Your assignment:
Please take the records that follow and repeat exactly the lines starting with the line with "aiming towards. Neither" and going on through the line with "number of modified".

Material for this exercise:
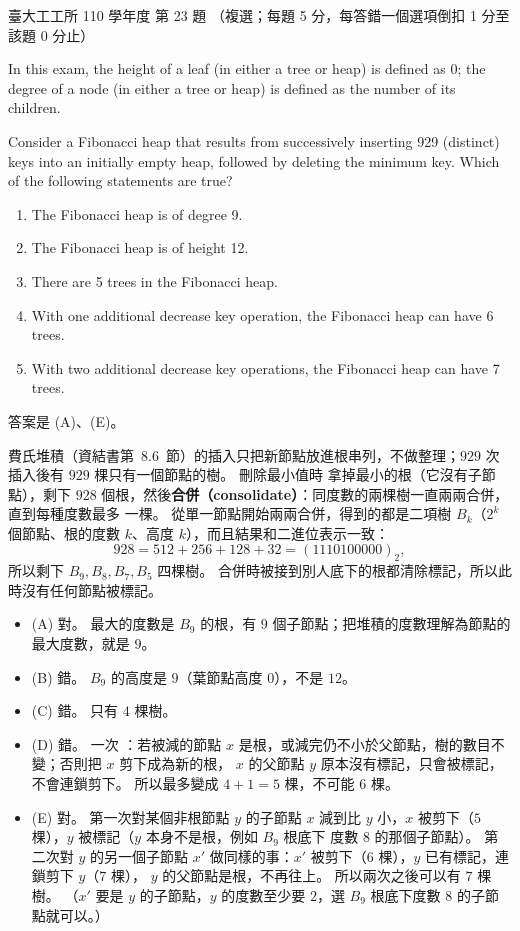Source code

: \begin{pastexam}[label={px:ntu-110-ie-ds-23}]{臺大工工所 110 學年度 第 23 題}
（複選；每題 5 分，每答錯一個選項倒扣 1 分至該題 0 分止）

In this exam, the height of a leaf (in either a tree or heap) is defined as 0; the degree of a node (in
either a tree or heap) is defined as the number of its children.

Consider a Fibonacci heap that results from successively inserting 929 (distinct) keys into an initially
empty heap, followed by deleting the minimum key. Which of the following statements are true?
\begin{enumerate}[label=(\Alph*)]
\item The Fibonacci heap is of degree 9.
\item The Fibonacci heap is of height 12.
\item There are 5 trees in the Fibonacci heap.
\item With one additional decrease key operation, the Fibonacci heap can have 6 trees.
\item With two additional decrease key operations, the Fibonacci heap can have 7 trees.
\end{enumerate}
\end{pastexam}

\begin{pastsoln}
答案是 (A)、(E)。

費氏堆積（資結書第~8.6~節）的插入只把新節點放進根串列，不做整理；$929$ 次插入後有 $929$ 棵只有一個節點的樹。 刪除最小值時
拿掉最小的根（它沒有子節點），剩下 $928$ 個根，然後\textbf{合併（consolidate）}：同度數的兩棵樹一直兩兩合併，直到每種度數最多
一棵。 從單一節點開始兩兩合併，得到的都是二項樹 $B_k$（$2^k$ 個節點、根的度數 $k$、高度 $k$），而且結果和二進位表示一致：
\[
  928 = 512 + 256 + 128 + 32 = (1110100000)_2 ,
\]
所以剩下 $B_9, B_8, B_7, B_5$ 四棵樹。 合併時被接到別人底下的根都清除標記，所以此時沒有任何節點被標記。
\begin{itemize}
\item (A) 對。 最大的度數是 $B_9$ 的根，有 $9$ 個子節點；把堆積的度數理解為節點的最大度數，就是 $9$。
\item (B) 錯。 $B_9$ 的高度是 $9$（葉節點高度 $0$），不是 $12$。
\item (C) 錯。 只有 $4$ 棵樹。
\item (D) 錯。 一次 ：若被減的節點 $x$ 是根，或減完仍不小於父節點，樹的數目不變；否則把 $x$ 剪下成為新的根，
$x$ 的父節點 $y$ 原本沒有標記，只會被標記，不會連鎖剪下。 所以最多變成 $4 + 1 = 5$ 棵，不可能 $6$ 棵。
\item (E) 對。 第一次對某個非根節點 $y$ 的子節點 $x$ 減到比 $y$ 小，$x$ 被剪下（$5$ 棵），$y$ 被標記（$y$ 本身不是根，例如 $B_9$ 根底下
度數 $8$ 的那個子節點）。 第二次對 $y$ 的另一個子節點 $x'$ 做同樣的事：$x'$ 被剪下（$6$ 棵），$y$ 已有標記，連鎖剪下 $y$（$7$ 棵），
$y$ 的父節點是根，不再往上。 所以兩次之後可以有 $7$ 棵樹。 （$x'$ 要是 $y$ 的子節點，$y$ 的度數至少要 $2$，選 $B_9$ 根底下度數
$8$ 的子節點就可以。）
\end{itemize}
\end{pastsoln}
==
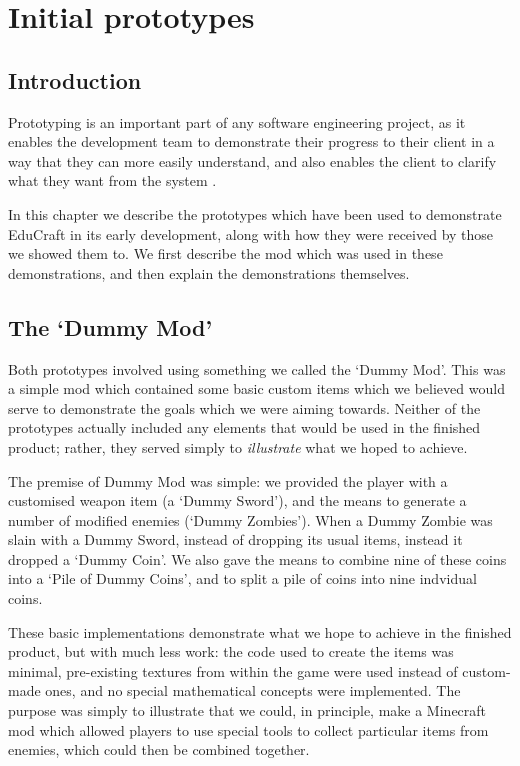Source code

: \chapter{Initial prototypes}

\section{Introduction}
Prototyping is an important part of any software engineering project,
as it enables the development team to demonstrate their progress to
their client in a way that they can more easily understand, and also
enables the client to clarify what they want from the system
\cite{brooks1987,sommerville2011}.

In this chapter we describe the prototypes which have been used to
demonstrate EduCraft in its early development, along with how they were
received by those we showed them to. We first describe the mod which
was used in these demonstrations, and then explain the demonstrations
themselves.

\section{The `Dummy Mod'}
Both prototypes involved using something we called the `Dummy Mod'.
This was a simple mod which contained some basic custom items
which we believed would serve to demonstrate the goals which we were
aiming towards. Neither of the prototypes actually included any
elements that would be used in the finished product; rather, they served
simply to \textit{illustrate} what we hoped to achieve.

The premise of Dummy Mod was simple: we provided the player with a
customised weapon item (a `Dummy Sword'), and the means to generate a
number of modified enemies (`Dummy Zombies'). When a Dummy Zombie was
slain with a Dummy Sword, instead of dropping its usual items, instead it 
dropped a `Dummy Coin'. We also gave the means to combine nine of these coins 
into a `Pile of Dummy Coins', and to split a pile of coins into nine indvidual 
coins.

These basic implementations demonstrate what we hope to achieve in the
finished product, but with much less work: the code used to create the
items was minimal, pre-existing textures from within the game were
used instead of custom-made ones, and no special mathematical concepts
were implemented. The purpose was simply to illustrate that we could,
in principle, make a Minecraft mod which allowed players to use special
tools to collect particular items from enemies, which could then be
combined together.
==
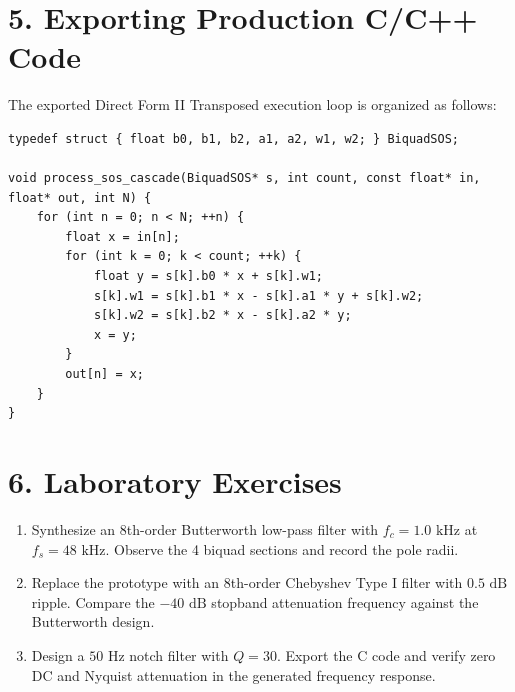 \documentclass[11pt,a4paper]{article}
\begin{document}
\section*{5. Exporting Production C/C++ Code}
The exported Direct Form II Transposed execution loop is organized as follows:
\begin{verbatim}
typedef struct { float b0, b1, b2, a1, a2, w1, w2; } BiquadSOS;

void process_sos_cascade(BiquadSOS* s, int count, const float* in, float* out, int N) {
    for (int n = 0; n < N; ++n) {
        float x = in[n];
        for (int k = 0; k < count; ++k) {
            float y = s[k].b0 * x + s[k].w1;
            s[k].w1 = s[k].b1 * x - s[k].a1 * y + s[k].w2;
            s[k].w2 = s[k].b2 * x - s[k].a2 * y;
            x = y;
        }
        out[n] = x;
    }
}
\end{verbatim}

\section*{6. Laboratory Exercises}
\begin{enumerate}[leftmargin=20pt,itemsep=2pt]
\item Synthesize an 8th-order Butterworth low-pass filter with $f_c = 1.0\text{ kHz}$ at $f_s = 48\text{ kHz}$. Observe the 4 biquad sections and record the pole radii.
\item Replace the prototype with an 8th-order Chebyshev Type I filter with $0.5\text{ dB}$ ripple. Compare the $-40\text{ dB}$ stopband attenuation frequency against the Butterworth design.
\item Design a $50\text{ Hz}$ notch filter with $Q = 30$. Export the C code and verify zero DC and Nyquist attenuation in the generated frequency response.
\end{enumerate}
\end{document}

Solution:
aiming towards. Neither of the prototypes actually included any
elements that would be used in the finished product; rather, they served
simply to \textit{illustrate} what we hoped to achieve.

The premise of Dummy Mod was simple: we provided the player with a
customised weapon item (a `Dummy Sword'), and the means to generate a
number of modified enemies (`Dummy Zombies'). When a Dummy Zombie was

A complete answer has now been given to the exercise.